» **The problem**:
Every line below that holds the string "experience" should be copied.

» **Records supplied**:
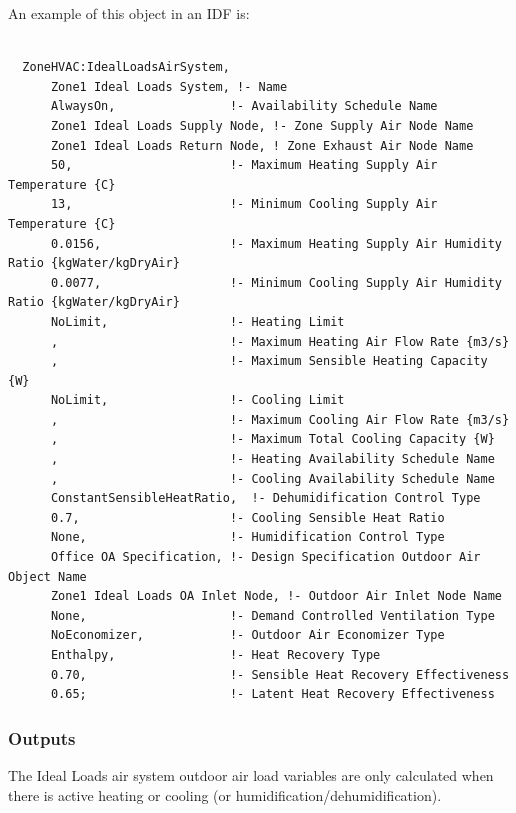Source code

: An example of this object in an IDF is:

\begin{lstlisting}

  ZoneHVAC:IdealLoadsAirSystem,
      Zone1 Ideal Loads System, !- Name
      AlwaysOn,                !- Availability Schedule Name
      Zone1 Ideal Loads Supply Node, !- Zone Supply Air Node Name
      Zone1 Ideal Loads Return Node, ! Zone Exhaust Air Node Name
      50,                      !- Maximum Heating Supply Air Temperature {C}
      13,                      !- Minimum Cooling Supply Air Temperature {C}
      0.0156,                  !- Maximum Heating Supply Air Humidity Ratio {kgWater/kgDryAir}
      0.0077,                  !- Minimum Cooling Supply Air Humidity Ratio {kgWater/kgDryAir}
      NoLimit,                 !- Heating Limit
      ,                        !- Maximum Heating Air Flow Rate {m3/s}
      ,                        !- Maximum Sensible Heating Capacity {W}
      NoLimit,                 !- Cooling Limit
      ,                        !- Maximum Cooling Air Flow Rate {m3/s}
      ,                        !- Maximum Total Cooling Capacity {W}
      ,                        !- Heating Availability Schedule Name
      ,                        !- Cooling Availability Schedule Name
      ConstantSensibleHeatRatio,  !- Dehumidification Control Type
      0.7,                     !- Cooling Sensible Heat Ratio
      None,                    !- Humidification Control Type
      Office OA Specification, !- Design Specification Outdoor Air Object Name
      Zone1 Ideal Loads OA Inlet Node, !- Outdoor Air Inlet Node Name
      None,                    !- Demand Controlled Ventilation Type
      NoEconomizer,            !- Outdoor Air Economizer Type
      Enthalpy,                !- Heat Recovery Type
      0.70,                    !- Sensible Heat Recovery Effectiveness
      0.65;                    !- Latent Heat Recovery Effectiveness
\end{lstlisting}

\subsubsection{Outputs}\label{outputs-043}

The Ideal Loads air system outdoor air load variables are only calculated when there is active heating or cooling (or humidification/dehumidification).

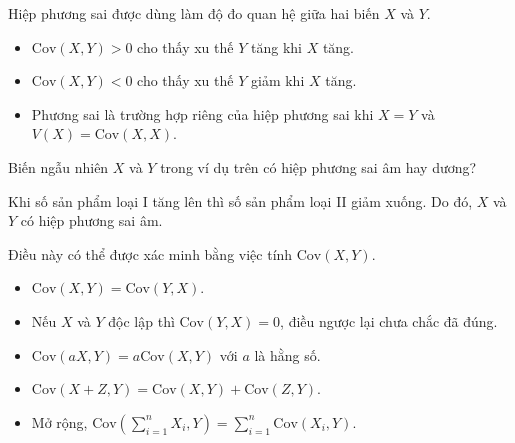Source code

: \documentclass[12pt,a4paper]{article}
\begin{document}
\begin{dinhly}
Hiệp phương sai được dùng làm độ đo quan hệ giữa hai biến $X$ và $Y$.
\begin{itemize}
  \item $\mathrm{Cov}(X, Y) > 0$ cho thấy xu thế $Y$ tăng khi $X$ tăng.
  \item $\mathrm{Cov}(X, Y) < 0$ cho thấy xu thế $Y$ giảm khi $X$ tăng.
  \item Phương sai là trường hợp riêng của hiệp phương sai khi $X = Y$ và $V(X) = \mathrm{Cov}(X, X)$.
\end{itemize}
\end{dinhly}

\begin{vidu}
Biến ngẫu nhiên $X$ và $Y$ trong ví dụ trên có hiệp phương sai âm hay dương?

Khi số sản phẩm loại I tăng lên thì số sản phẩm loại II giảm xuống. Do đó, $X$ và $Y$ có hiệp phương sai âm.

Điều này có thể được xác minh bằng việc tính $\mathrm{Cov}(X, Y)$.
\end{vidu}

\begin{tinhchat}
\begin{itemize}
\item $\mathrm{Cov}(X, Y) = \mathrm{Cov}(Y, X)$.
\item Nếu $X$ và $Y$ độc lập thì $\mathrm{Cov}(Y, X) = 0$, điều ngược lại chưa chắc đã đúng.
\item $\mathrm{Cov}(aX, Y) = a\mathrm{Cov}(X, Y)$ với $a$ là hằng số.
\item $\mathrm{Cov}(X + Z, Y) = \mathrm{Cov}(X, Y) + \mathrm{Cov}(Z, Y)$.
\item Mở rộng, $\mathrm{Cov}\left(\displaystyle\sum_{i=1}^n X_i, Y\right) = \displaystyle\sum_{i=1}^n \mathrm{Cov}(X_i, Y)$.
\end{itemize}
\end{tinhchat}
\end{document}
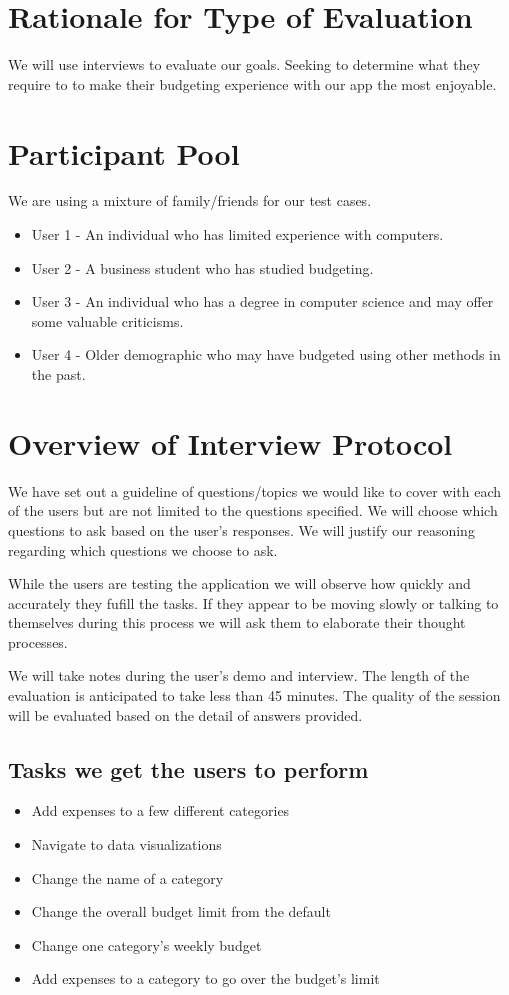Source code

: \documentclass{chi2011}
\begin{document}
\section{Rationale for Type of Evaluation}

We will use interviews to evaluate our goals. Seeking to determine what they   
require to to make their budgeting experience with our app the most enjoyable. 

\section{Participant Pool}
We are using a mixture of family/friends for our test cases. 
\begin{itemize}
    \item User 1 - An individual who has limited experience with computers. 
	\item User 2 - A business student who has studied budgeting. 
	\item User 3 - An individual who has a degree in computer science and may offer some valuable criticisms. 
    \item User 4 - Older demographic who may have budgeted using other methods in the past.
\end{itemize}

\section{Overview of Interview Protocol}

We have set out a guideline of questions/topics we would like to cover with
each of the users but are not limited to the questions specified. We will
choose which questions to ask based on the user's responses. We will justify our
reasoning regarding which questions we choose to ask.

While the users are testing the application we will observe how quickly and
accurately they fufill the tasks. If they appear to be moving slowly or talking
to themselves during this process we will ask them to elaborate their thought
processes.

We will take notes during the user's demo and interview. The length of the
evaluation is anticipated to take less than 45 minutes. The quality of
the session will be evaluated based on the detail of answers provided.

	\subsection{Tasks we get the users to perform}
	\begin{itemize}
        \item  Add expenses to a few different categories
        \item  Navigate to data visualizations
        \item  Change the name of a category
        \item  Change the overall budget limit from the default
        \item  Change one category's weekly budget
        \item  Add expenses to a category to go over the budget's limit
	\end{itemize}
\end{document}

...

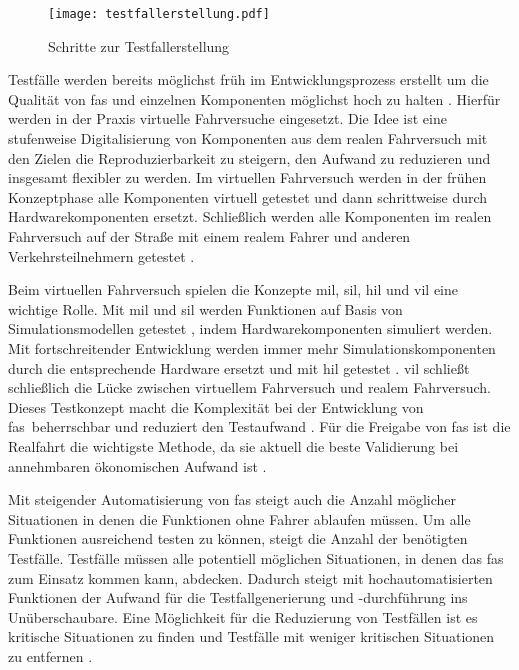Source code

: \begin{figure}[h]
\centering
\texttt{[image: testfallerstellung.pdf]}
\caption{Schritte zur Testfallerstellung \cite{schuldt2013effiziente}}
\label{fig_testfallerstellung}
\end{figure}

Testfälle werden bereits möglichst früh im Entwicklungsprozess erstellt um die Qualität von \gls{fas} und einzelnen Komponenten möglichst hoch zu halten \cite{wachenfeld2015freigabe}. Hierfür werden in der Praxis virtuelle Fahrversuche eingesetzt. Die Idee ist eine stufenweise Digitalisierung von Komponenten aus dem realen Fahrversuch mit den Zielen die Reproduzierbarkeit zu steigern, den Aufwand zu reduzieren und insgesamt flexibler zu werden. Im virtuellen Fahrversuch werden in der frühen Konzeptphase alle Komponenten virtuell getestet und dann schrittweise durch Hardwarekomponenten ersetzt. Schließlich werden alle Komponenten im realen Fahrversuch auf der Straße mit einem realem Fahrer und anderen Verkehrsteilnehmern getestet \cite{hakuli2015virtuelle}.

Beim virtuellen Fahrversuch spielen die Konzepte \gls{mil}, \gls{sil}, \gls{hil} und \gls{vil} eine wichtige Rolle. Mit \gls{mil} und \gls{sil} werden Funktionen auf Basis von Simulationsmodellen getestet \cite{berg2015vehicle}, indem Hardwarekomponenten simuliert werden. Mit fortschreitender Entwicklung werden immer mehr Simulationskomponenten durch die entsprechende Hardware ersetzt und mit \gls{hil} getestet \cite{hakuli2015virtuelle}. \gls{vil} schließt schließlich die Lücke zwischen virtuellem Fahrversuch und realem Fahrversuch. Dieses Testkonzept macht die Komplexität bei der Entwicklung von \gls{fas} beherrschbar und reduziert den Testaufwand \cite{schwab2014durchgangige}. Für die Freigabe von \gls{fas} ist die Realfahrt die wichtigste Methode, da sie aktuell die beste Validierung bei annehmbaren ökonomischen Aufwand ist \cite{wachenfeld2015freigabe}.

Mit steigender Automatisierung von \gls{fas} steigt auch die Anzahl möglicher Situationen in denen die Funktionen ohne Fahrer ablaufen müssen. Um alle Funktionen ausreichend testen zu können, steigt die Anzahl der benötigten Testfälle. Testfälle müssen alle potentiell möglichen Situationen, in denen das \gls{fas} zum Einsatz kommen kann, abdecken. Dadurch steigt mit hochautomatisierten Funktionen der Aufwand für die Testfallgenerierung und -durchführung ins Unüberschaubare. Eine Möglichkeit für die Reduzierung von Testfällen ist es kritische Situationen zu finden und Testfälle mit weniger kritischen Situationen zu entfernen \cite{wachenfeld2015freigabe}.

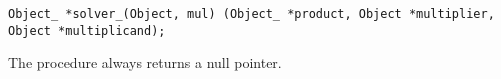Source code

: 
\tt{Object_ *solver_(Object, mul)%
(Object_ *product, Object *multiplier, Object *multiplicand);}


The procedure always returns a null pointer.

» **Result below**:
require to to make their budgeting experience with our app the most enjoyable. 
    \item User 1 - An individual who has limited experience with computers. 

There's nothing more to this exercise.